Task statement:
When you restate the data, keep every word as it is and drop the images.

+++ Records

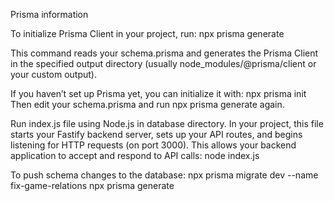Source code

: Prisma information

To initialize Prisma Client in your project, run:
    npx prisma generate

This command reads your schema.prisma and generates the Prisma Client in the specified output directory (usually node_modules/@prisma/client or your custom output).

If you haven’t set up Prisma yet, you can initialize it with:
    npx prisma init
Then edit your schema.prisma and run npx prisma generate again.


Run index.js file using Node.js in database directory. In your project, this file starts your Fastify backend server, sets up your API routes, and begins listening for HTTP requests (on port 3000). This allows your backend application to accept and respond to API calls:
    node index.js

To push schema changes to the database:
	npx prisma migrate dev --name fix-game-relations
	npx prisma generate
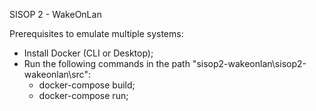 SISOP 2 - WakeOnLan

Prerequisites to emulate multiple systems:
- Install Docker (CLI or Desktop);
- Run the following commands in the path "sisop2-wakeonlan\sisop2-wakeonlan\src":
  - docker-compose build;
  - docker-compose run;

++++++

Answer space:
Source code

: Prisma information

To initialize Prisma Client in your project, run:
    npx prisma generate

This command reads your schema.prisma and generates the Prisma Client in the specified output directory (usually node_modules/@prisma/client or your custom output).

If you haven’t set up Prisma yet, you can initialize it with:
    npx prisma init
Then edit your schema.prisma and run npx prisma generate again.


Run index.js file using Node.js in database directory. In your project, this file starts your Fastify backend server, sets up your API routes, and begins listening for HTTP requests (on port 3000). This allows your backend application to accept and respond to API calls:
    node index.js

To push schema changes to the database:
	npx prisma migrate dev --name fix-game-relations
	npx prisma generate
 SISOP 2 - WakeOnLan

Prerequisites to emulate multiple systems:
- Install Docker (CLI or Desktop);
- Run the following commands in the path "sisop2-wakeonlan\sisop2-wakeonlan\src":
  - docker-compose build;
  - docker-compose run;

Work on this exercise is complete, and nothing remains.